Brisbane-based artist Frida Forsberg has long attracted interest from the environmental and art communities for her stylised depictions of threatened Australian ecosystems and confronting imagery from her front line environmental campaigns. The artists first formal exhibition Town and Country will feature 31 new works at Brisbane’s Artworld Studio Gallery in Norman Park from Monday 1 to Saturday 27 October.
Frida has created a respectable following devoted to her oil and acrylic renderings of nationally iconic and often threatened landscapes and wildlife. “For my first exhibition I focused on creating wholly new works and evolving my skill as a story teller through the images in my paintings. It is really important for me that my art has currency in the environmental and social justice movements,” Frida said.

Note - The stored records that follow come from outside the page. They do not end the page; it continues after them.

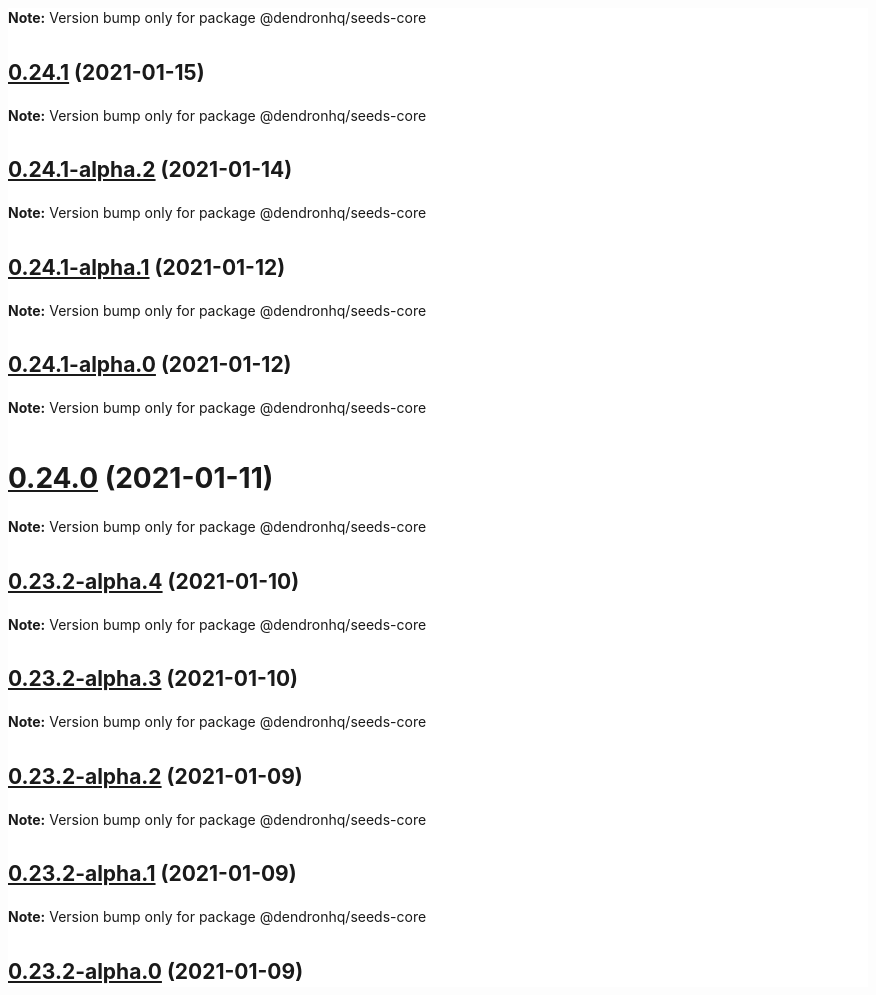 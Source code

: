 **Note:** Version bump only for package @dendronhq/seeds-core

## [0.24.1](https://github.com/dendronhq/dendron/compare/v0.24.1-alpha.2...v0.24.1) (2021-01-15)

**Note:** Version bump only for package @dendronhq/seeds-core

## [0.24.1-alpha.2](https://github.com/dendronhq/dendron/compare/v0.24.1-alpha.1...v0.24.1-alpha.2) (2021-01-14)

**Note:** Version bump only for package @dendronhq/seeds-core

## [0.24.1-alpha.1](https://github.com/dendronhq/dendron/compare/v0.24.1-alpha.0...v0.24.1-alpha.1) (2021-01-12)

**Note:** Version bump only for package @dendronhq/seeds-core

## [0.24.1-alpha.0](https://github.com/dendronhq/dendron/compare/v0.24.0...v0.24.1-alpha.0) (2021-01-12)

**Note:** Version bump only for package @dendronhq/seeds-core

# [0.24.0](https://github.com/dendronhq/dendron/compare/v0.23.2-alpha.4...v0.24.0) (2021-01-11)

**Note:** Version bump only for package @dendronhq/seeds-core

## [0.23.2-alpha.4](https://github.com/dendronhq/dendron/compare/v0.23.2-alpha.3...v0.23.2-alpha.4) (2021-01-10)

**Note:** Version bump only for package @dendronhq/seeds-core

## [0.23.2-alpha.3](https://github.com/dendronhq/dendron/compare/v0.23.2-alpha.2...v0.23.2-alpha.3) (2021-01-10)

**Note:** Version bump only for package @dendronhq/seeds-core

## [0.23.2-alpha.2](https://github.com/dendronhq/dendron/compare/v0.23.2-alpha.1...v0.23.2-alpha.2) (2021-01-09)

**Note:** Version bump only for package @dendronhq/seeds-core

## [0.23.2-alpha.1](https://github.com/dendronhq/dendron/compare/v0.23.1...v0.23.2-alpha.1) (2021-01-09)

**Note:** Version bump only for package @dendronhq/seeds-core

## [0.23.2-alpha.0](https://github.com/dendronhq/dendron/compare/v0.23.1...v0.23.2-alpha.0) (2021-01-09)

She is well-known for her environmental campaigns and among her catalogue is startling depictions of her arrest in the coal seam gas fields of the Pilliga state forest or her time in the pre-dawn blockades standing with the residents of Tara to save their homes from drilling and pollution. “I strive to incorporate political and environmental themes into my landscapes. To ignore the political and environmental threats to our iconic and special places is not an option for me. The story of these places is as important as their existence and often is critical to the survival of the landscape itself,” she said. “I have enormous respect for first Australian indigenous art — their art and stories really speak to me and inspire me to communicate cultural stories and the importance of respecting our precious places and people.”
The Town and Country exhibition will be open from 1 to 27 October. Opening night is from 6pm to 8pm, Saturday 6 October at the Artworld Studio Gallery, 28 Bodalla Street, Norman Park.